What is needed:
Of the entries below, restate word for word only the section that runs from the line with "其中，又一其中一人为最，这人" to the line with "然而若是仔细观看便会现，处在", counting both ends.

The data:

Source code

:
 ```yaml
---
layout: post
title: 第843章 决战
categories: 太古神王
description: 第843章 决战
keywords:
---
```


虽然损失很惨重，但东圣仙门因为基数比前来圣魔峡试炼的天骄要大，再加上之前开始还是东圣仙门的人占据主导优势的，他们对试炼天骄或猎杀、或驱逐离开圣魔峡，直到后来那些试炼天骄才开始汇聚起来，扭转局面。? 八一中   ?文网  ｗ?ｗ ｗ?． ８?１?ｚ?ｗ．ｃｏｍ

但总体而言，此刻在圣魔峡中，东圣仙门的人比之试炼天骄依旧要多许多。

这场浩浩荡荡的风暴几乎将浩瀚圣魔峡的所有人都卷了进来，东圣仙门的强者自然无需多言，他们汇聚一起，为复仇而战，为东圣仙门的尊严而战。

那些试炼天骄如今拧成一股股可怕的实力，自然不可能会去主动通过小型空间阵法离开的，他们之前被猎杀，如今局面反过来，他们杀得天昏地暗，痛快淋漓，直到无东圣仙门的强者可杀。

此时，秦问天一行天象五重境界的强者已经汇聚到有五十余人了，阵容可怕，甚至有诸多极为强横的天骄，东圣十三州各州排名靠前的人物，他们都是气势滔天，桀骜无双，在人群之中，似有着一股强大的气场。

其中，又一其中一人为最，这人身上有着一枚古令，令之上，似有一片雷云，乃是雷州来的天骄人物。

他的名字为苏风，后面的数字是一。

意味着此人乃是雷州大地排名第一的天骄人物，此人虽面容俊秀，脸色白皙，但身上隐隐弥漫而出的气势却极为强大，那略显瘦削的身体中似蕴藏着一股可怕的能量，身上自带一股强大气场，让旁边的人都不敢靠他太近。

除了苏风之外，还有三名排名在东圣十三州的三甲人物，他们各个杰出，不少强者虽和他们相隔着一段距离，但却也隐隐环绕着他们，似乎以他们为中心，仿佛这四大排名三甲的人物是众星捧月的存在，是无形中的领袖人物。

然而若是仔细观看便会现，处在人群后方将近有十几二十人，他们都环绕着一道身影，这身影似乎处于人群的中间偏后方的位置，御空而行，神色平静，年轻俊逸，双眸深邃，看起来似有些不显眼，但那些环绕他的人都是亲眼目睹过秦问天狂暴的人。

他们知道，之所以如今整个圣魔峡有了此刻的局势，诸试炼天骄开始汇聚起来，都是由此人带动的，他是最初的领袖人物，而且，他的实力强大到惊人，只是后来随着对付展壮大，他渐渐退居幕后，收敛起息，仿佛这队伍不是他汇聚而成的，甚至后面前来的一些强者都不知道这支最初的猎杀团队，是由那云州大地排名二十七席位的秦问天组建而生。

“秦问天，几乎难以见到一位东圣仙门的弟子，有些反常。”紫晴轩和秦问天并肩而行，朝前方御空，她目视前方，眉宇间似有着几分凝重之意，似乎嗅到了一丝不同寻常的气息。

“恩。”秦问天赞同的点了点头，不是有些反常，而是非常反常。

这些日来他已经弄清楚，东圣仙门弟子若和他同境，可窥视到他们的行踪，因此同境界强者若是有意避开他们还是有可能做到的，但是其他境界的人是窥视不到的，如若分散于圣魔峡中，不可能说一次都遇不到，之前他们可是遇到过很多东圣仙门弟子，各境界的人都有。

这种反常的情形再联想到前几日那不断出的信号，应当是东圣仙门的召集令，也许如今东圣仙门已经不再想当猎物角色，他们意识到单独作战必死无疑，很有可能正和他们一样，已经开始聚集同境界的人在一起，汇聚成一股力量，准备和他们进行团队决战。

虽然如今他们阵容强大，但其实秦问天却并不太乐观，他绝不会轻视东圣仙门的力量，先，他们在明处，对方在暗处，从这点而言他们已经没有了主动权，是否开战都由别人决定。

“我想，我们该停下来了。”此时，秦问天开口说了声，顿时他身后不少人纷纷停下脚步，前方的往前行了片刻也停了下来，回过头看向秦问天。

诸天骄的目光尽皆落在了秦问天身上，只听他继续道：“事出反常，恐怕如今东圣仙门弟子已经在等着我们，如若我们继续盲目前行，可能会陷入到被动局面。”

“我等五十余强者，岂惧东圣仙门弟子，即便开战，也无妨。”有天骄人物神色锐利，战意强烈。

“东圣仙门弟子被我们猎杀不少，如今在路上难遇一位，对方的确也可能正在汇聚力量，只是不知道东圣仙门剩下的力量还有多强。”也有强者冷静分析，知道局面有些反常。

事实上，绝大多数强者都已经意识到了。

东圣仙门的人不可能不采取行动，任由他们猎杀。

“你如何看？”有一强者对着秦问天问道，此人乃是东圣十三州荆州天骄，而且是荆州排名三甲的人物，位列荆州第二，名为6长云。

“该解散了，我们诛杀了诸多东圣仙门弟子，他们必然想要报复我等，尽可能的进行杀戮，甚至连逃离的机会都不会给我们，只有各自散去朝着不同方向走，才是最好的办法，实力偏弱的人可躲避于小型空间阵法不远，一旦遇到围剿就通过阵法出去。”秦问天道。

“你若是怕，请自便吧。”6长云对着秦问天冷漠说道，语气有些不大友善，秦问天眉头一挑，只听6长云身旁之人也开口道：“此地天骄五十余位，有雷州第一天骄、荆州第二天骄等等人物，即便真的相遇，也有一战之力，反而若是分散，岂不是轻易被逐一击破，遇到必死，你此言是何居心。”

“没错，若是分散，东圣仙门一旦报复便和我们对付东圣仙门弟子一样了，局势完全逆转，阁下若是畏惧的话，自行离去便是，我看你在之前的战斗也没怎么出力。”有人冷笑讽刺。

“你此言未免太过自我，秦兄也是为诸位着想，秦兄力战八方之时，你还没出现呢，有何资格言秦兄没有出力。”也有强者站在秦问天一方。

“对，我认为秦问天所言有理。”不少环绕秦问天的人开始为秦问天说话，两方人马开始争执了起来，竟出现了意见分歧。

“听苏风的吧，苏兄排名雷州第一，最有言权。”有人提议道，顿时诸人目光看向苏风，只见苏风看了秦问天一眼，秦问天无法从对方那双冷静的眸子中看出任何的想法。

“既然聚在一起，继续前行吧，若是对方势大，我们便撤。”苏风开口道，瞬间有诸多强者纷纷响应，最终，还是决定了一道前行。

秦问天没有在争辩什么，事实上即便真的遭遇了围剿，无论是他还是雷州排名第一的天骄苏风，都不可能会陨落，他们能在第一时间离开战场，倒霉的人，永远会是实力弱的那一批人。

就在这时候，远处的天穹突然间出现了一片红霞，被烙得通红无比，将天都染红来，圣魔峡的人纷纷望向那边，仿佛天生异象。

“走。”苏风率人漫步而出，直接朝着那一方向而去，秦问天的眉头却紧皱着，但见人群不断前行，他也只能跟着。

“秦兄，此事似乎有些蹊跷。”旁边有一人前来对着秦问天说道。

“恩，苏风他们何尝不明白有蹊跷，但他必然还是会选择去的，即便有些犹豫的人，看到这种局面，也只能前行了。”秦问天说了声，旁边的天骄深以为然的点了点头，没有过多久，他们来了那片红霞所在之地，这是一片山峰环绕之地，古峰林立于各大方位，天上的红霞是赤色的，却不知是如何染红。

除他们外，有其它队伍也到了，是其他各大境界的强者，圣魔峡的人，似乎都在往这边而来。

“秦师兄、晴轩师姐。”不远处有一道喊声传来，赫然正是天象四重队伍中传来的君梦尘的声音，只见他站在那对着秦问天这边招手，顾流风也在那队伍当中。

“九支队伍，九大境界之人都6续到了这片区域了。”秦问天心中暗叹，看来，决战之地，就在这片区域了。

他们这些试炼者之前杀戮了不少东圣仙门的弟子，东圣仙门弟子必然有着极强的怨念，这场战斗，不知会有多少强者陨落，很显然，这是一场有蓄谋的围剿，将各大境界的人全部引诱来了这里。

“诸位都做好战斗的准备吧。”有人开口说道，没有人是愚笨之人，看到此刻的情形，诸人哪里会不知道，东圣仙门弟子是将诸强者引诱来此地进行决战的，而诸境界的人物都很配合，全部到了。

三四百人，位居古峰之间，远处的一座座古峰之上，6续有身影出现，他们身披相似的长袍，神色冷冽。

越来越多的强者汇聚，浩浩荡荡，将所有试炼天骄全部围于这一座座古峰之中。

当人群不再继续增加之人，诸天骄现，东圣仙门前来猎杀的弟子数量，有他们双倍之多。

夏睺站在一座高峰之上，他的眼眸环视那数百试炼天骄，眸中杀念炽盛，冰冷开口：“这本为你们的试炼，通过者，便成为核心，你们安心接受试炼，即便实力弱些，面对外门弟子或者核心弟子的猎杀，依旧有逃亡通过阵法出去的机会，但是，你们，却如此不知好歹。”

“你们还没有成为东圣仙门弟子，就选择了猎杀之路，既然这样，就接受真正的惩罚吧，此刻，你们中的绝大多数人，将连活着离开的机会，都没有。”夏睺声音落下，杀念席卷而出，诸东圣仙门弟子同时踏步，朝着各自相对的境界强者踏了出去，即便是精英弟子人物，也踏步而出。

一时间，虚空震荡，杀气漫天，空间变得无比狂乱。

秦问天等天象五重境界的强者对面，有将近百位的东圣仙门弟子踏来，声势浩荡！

Exercise output:
其中，又一其中一人为最，这人身上有着一枚古令，令之上，似有一片雷云，乃是雷州来的天骄人物。

他的名字为苏风，后面的数字是一。

意味着此人乃是雷州大地排名第一的天骄人物，此人虽面容俊秀，脸色白皙，但身上隐隐弥漫而出的气势却极为强大，那略显瘦削的身体中似蕴藏着一股可怕的能量，身上自带一股强大气场，让旁边的人都不敢靠他太近。

除了苏风之外，还有三名排名在东圣十三州的三甲人物，他们各个杰出，不少强者虽和他们相隔着一段距离，但却也隐隐环绕着他们，似乎以他们为中心，仿佛这四大排名三甲的人物是众星捧月的存在，是无形中的领袖人物。

然而若是仔细观看便会现，处在人群后方将近有十几二十人，他们都环绕着一道身影，这身影似乎处于人群的中间偏后方的位置，御空而行，神色平静，年轻俊逸，双眸深邃，看起来似有些不显眼，但那些环绕他的人都是亲眼目睹过秦问天狂暴的人。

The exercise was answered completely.